This post is not about a new technique or package, but rather combining existing functionality in interpretable machine learning and data visualization in a way to facilitate analyses of model results. We’ll make use of two packages DALEX and PLOTLY ot create interactive Individual Conditional Expectation (ICE) plots show how to use them to find interesting behavior. Let’s take a random forest (RF) trained on an imputed version of the titanic data as an example, on which we create a DALEX explainer.
library(DALEX) library(plotly) library(randomForest) library(gridExtra) library(archivist) titanic_imputed <- aread("pbiecek/models/27e5c") titanic_rf <- aread("pbiecek/models/4e0fc") target_as_int <- as.integer(titanic_imputed$survived) explainer_rf <- DALEX::explain(model = titanic_rf, data = titanic_imputed[, -9], y = target_as_int, label = "Random Forest")
## Preparation of a new explainer is initiated ## -> model label : Random Forest ## -> data : 2207 rows 8 cols ## -> target variable : 2207 values ## -> predict function : yhat.randomForest will be used ( [33m default [39m ) ## -> predicted values : No value for predict function target column. ( [33m default [39m ) ## -> model_info : package randomForest , ver. 4.6.14 , task classification ( [33m default [39m ) ## -> predicted values : numerical, min = 0 , mean = 0.2353095 , max = 1 ## -> residual function : difference between y and yhat ( [33m default [39m ) ## -> residuals : numerical, min = 0.108 , mean = 1.086847 , max = 2 ## [32m A new explainer has been created! [39m
A typical way to understand the dependence of the prediction on a single variable, say age, is a partial dependence plot (PDP).
plot(model_profile(explainer = explainer_rf, variables = "age", N = dim(titanic_imputed)))
While a PDP provides a reasonable average summary, it suppresses the variation for single observations. An ICE plot visualizes the for a subset of all observations - basically, it shows the result of the data perturbation BEFORE averaging. It is therefore essentially an intermediate step on the way to a PDP. Note that these plots are called ceteris paribus profiles in DALEX.
dep_age <- model_profile(explainer = explainer_rf, variables = "age") plot(dep_age,geom="profiles") + ggtitle("ICE plot of RF for age")
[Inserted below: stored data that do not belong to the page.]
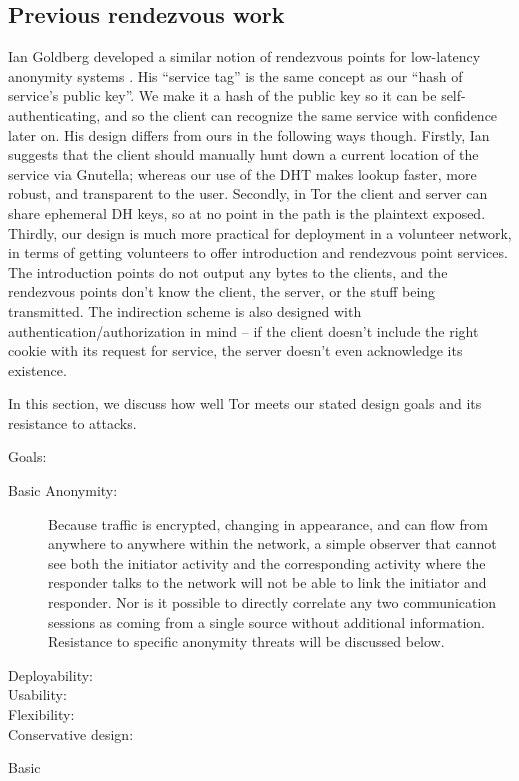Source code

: \documentclass[times,10pt,twocolumn]{article}
\begin{document}
\subsection{Previous rendezvous work}

Ian Goldberg developed a similar notion of rendezvous points for
low-latency anonymity systems \cite{ian-thesis}. His ``service tag''
is the same concept as our ``hash of service's public key''. We make it
a hash of the public key so it can be self-authenticating, and so the
client can recognize the same service with confidence later on. His
design differs from ours in the following ways though. Firstly, Ian
suggests that the client should manually hunt down a current location of
the service via Gnutella; whereas our use of the DHT makes lookup faster,
more robust, and transparent to the user. Secondly, in Tor the client
and server can share ephemeral DH keys, so at no point in the path is
the plaintext
exposed. Thirdly, our design is much more practical for deployment in a
volunteer network, in terms of getting volunteers to offer introduction
and rendezvous point services. The introduction points do not output any
bytes to the clients, and the rendezvous points don't know the client,
the server, or the stuff being transmitted. The indirection scheme
is also designed with authentication/authorization in mind -- if the
client doesn't include the right cookie with its request for service,
the server doesn't even acknowledge its existence.

\label{sec:analysis}

In this section, we discuss how well Tor meets our stated design goals
and its resistance to attacks.

Goals:
\begin{description}
\item [Basic Anonymity:] Because traffic is encrypted, changing in
  appearance, and can flow from anywhere to anywhere within the
  network, a simple observer that cannot see both the initiator
  activity and the corresponding activity where the responder talks to
  the network will not be able to link the initiator and responder.
  Nor is it possible to directly correlate any two communication
  sessions as coming from a single source without additional
  information. Resistance to specific anonymity threats will be discussed
  below.

\item[Deployability:]

\item[Usability:] 
\item[Flexibility:] 
\item[Conservative design:] 
\end{description}
Basic 
\end{document}

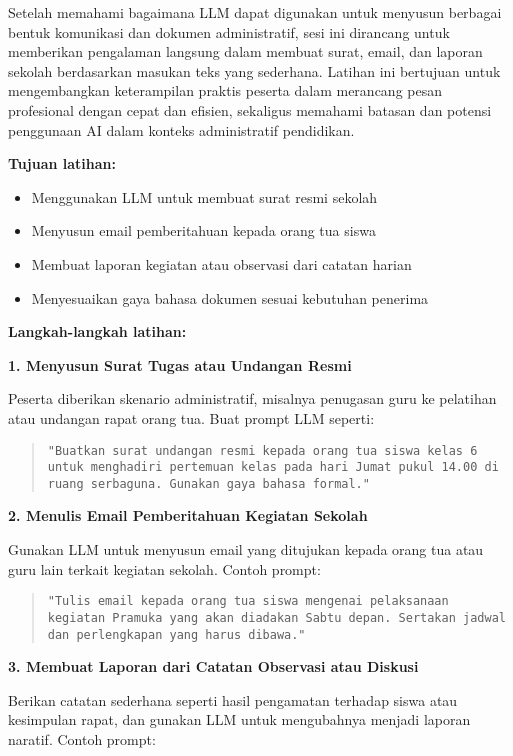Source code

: Setelah memahami bagaimana LLM dapat digunakan untuk menyusun berbagai bentuk komunikasi dan dokumen administratif, sesi ini dirancang untuk memberikan pengalaman langsung dalam membuat surat, email, dan laporan sekolah berdasarkan masukan teks yang sederhana. Latihan ini bertujuan untuk mengembangkan keterampilan praktis peserta dalam merancang pesan profesional dengan cepat dan efisien, sekaligus memahami batasan dan potensi penggunaan AI dalam konteks administratif pendidikan.

\textbf{Tujuan latihan:}
\begin{itemize}
	\item Menggunakan LLM untuk membuat surat resmi sekolah
	\item Menyusun email pemberitahuan kepada orang tua siswa
	\item Membuat laporan kegiatan atau observasi dari catatan harian
	\item Menyesuaikan gaya bahasa dokumen sesuai kebutuhan penerima
\end{itemize}

\textbf{Langkah-langkah latihan:}

\textbf{1. Menyusun Surat Tugas atau Undangan Resmi}

Peserta diberikan skenario administratif, misalnya penugasan guru ke pelatihan atau undangan rapat orang tua. Buat prompt LLM seperti:

\begin{quote}
	\centering
	\texttt{"Buatkan surat undangan resmi kepada orang tua siswa kelas 6 untuk menghadiri pertemuan kelas pada hari Jumat pukul 14.00 di ruang serbaguna. Gunakan gaya bahasa formal."}
\end{quote}

\textbf{2. Menulis Email Pemberitahuan Kegiatan Sekolah}

Gunakan LLM untuk menyusun email yang ditujukan kepada orang tua atau guru lain terkait kegiatan sekolah. Contoh prompt:

\begin{quote}
	\centering
	\texttt{"Tulis email kepada orang tua siswa mengenai pelaksanaan kegiatan Pramuka yang akan diadakan Sabtu depan. Sertakan jadwal dan perlengkapan yang harus dibawa."}
\end{quote}

\textbf{3. Membuat Laporan dari Catatan Observasi atau Diskusi}

Berikan catatan sederhana seperti hasil pengamatan terhadap siswa atau kesimpulan rapat, dan gunakan LLM untuk mengubahnya menjadi laporan naratif. Contoh prompt:

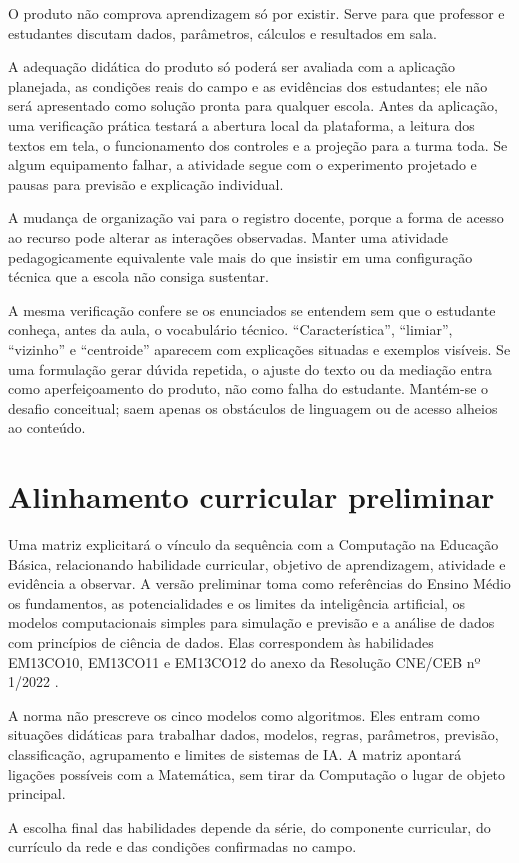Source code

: O produto não comprova aprendizagem só por existir. Serve para que professor e estudantes discutam dados, parâmetros, cálculos e resultados em sala.

A adequação didática do produto só poderá ser avaliada com a aplicação planejada, as condições reais do campo e as evidências dos estudantes; ele não será apresentado como solução pronta para qualquer escola. Antes da aplicação, uma verificação prática testará a abertura local da plataforma, a leitura dos textos em tela, o funcionamento dos controles e a projeção para a turma toda. Se algum equipamento falhar, a atividade segue com o experimento projetado e pausas para previsão e explicação individual.

A mudança de organização vai para o registro docente, porque a forma de acesso ao recurso pode alterar as interações observadas. Manter uma atividade pedagogicamente equivalente vale mais do que insistir em uma configuração técnica que a escola não consiga sustentar.

A mesma verificação confere se os enunciados se entendem sem que o estudante conheça, antes da aula, o vocabulário técnico. ``Característica'', ``limiar'', ``vizinho'' e ``centroide'' aparecem com explicações situadas e exemplos visíveis. Se uma formulação gerar dúvida repetida, o ajuste do texto ou da mediação entra como aperfeiçoamento do produto, não como falha do estudante. Mantém-se o desafio conceitual; saem apenas os obstáculos de linguagem ou de acesso alheios ao conteúdo.

\section{Alinhamento curricular preliminar}

Uma matriz explicitará o vínculo da sequência com a Computação na Educação Básica, relacionando habilidade curricular, objetivo de aprendizagem, atividade e evidência a observar. A versão preliminar toma como referências do Ensino Médio os fundamentos, as potencialidades e os limites da inteligência artificial, os modelos computacionais simples para simulação e previsão e a análise de dados com princípios de ciência de dados. Elas correspondem às habilidades EM13CO10, EM13CO11 e EM13CO12 do anexo da Resolução CNE/CEB nº 1/2022 \cite{brasil2022computacao}.

A norma não prescreve os cinco modelos como algoritmos. Eles entram como situações didáticas para trabalhar dados, modelos, regras, parâmetros, previsão, classificação, agrupamento e limites de sistemas de IA. A matriz apontará ligações possíveis com a Matemática, sem tirar da Computação o lugar de objeto principal.

A escolha final das habilidades depende da série, do componente curricular, do currículo da rede e das condições confirmadas no campo.

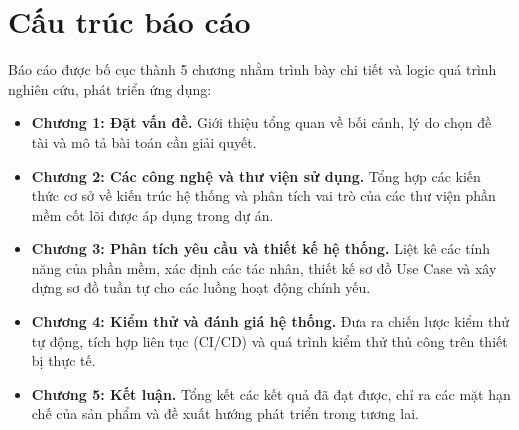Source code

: \section{Cấu trúc báo cáo}
Báo cáo được bố cục thành 5 chương nhằm trình bày chi tiết và logic quá trình nghiên cứu, phát triển ứng dụng:
\begin{itemize}
    \item \textbf{Chương 1: Đặt vấn đề.} Giới thiệu tổng quan về bối cảnh, lý do chọn đề tài và mô tả bài toán cần giải quyết.
    \item \textbf{Chương 2: Các công nghệ và thư viện sử dụng.} Tổng hợp các kiến thức cơ sở về kiến trúc hệ thống và phân tích vai trò của các thư viện phần mềm cốt lõi được áp dụng trong dự án.
    \item \textbf{Chương 3: Phân tích yêu cầu và thiết kế hệ thống.} Liệt kê các tính năng của phần mềm, xác định các tác nhân, thiết kế sơ đồ Use Case và xây dựng sơ đồ tuần tự cho các luồng hoạt động chính yếu.
    \item \textbf{Chương 4: Kiểm thử và đánh giá hệ thống.} Đưa ra chiến lược kiểm thử tự động, tích hợp liên tục (CI/CD) và quá trình kiểm thử thủ công trên thiết bị thực tế.
    \item \textbf{Chương 5: Kết luận.} Tổng kết các kết quả đã đạt được, chỉ ra các mặt hạn chế của sản phẩm và đề xuất hướng phát triển trong tương lai.
\end{itemize}
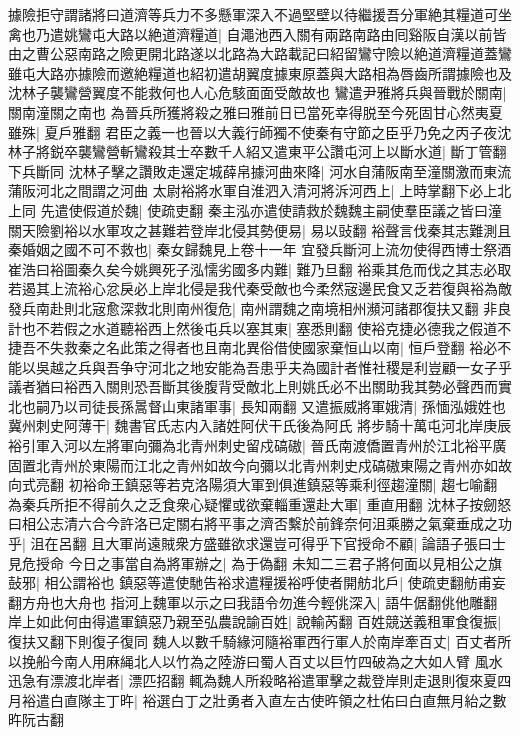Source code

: 據險拒守謂諸將曰道濟等兵力不多懸軍深入不過堅壁以待繼援吾分軍絶其糧道可坐禽也乃遣姚鸞屯大路以絶道濟糧道|{
	自澠池西入關有兩路南路由囘谿阪自漢以前皆由之曹公惡南路之險更開北路遂以北路為大路載記曰紹留鸞守險以絶道濟糧道蓋鸞雖屯大路亦據險而邀絶糧道也紹初遣胡翼度據東原蓋與大路相為唇齒所謂據險也及沈林子襲鸞營翼度不能救何也人心危駭面面受敵故也}
鸞遣尹雅將兵與晉戰於關南|{
	關南潼關之南也}
為晉兵所獲將殺之雅曰雅前日已當死幸得脱至今死固甘心然夷夏雖殊|{
	夏戶雅翻}
君臣之義一也晉以大義行師獨不使秦有守節之臣乎乃免之丙子夜沈林子將鋭卒襲鸞營斬鸞殺其士卒數千人紹又遣東平公讚屯河上以斷水道|{
	斷丁管翻下兵斷同}
沈林子擊之讚敗走還定城薛帛據河曲來降|{
	河水自蒲阪南至潼關激而東流蒲阪河北之間謂之河曲}
太尉裕將水軍自淮泗入清河將泝河西上|{
	上時掌翻下必上北上同}
先遣使假道於魏|{
	使疏吏翻}
秦主泓亦遣使請救於魏魏主嗣使羣臣議之皆曰潼關天險劉裕以水軍攻之甚難若登岸北侵其勢便易|{
	易以䜴翻}
裕聲言伐秦其志難測且秦婚姻之國不可不救也|{
	秦女歸魏見上卷十一年}
宜發兵斷河上流勿使得西博士祭酒崔浩曰裕圖秦久矣今姚興死子泓懦劣國多内難|{
	難乃旦翻}
裕乘其危而伐之其志必取若遏其上流裕心忿戾必上岸北侵是我代秦受敵也今柔然宼邊民食又乏若復與裕為敵發兵南赴則北宼愈深救北則南州復危|{
	南州謂魏之南境相州瀕河諸郡復扶又翻}
非良計也不若假之水道聽裕西上然後屯兵以塞其東|{
	塞悉則翻}
使裕克捷必德我之假道不捷吾不失救秦之名此策之得者也且南北異俗借使國家棄恒山以南|{
	恒戶登翻}
裕必不能以吳越之兵與吾争守河北之地安能為吾患乎夫為國計者惟社稷是利豈顧一女子乎議者猶曰裕西入關則恐吾斷其後腹背受敵北上則姚氏必不出關助我其勢必聲西而實北也嗣乃以司徒長孫暠督山東諸軍事|{
	長知兩翻}
又遣振威將軍娥清|{
	孫愐泓娥姓也}
冀州刺史阿薄干|{
	魏書官氏志内入諸姓阿伏干氏後為阿氏}
將步騎十萬屯河北岸庚辰裕引軍入河以左將軍向彌為北青州刺史留戍碻磝|{
	晉氏南渡僑置青州於江北裕平廣固置北青州於東陽而江北之青州如故今向彌以北青州刺史戍碻磝東陽之青州亦如故向式亮翻}
初裕命王鎮惡等若克洛陽須大軍到俱進鎮惡等乘利徑趨潼關|{
	趨七喻翻}
為秦兵所拒不得前久之乏食衆心疑懼或欲棄輜重還赴大軍|{
	重直用翻}
沈林子按劒怒曰相公志清六合今許洛已定關右將平事之濟否繫於前鋒奈何沮乘勝之氣棄垂成之功乎|{
	沮在呂翻}
且大軍尚遠賊衆方盛雖欲求還豈可得乎下官授命不顧|{
	論語子張曰士見危授命}
今日之事當自為將軍辦之|{
	為于偽翻}
未知二三君子將何面以見相公之旗鼔邪|{
	相公謂裕也}
鎮惡等遣使馳告裕求遣糧援裕呼使者開舫北戶|{
	使疏吏翻舫甫妄翻方舟也大舟也}
指河上魏軍以示之曰我語令勿進今輕佻深入|{
	語牛倨翻佻他雕翻}
岸上如此何由得遣軍鎮惡乃親至弘農說諭百姓|{
	說輸芮翻}
百姓競送義租軍食復振|{
	復扶又翻下則復子復同}
魏人以數千騎緣河隨裕軍西行軍人於南岸牽百丈|{
	百丈者所以挽船今南人用麻䋲北人以竹為之陸游曰蜀人百丈以巨竹四破為之大如人臂}
風水迅急有漂渡北岸者|{
	漂匹招翻}
輒為魏人所殺略裕遣軍擊之裁登岸則走退則復來夏四月裕遣白直隊主丁旿|{
	裕選白丁之壯勇者入直左古使旿領之杜佑曰白直無月紿之數旿阮古翻}
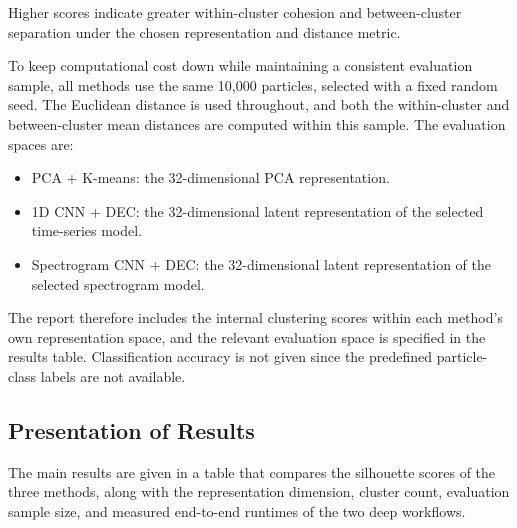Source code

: Higher scores indicate greater within-cluster cohesion and between-cluster separation under the chosen representation and distance metric.

To keep computational cost down while maintaining a consistent evaluation sample, all methods use the same 10,000 particles, selected with a fixed random seed. The Euclidean distance is used throughout, and both the within-cluster and between-cluster mean distances are computed within this sample. The evaluation spaces are:

\begin{itemize}
\item PCA + K-means: the 32-dimensional PCA representation.

\item 1D CNN + DEC: the 32-dimensional latent representation of the selected time-series model.

\item Spectrogram CNN + DEC: the 32-dimensional latent representation of the selected spectrogram model.
\end{itemize}

The report therefore includes the internal clustering scores within each method's own representation space, and the relevant evaluation space is specified in the results table. Classification accuracy is not given since the predefined particle-class labels are not available.

\subsection{Presentation of Results}

The main results are given in a table that compares the silhouette scores of the three methods, along with the representation dimension, cluster count, evaluation sample size, and measured end-to-end runtimes of the two deep workflows.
Unfortunately, the wealth of information makes it hard to draw any direct conclusions from this. This is where the plotly package comes into play. By looking at an interactive version of the plot for a reasonable number of observations, we can find interesting cases. For example, note how the observation in row 1230 has a high peak at age 52 that is more pronounced than on average.
set.seed(98) dep_age <- model_profile(explainer = explainer_rf, variables = "age", N = 10) ggplotly(plot(dep_age,geom="profiles") + ggtitle("ICE plot for 10 randomly selected rows"))
The underlying observation has age 61 and did not survive, which corresponds to a very low probability of survival. Thus our model is saying that the predicted probability of this person would have been a lot higher (~28 percentage points) if the person had been 9 years younger.
## gender age class embarked country fare sibsp parch survived ## 1230 male 61 1st Southampton United States 33.1 0 0 no
cb_1230 <- predict_profile(explainer_rf, titanic_imputed[1230,]) ggplotly(plot(cb_1230,variables="age")+ggtitle("Certeris paribus plot for observation 1230"))
While this is an interesting observation already, we can further break down effects by creating this fictive person with age 52.
person_1230_age_52 <-titanic_imputed[1230,] person_1230_age_52$age <- 52 predict(titanic_rf, person_1230_age_52,type="prob")
## no yes ## 1230 0.684 0.316 ## attr(,"class") ##  "matrix" "array" "votes"
A breakdown plot now shows that indeed, age is the main driver for the change in predicted survival probability.
grid.arrange(plot(predict_parts(explainer_rf, person_1230_age_52))+ggtitle("Age 52"), plot(predict_parts(explainer_rf,titanic_imputed[1230,]))+ggtitle("Age 61"),nrow=1)
However, some other (smaller) effects change as well. For embarked, an breakdown version that quantifies also interactions between variables shows that this is also mainly driven by age:
grid.arrange(plot(predict_parts(explainer_rf, person_1230_age_52,type="break_down_interactions"))+ggtitle("Age 52"), plot(predict_parts(explainer_rf,titanic_imputed[1230,], type="break_down_interactions"))+ggtitle("Age 61"),nrow=1)
So, even we did not re-invent the wheel and simply combined well known existing approaches, I still hope this techniques is helpful for some of you.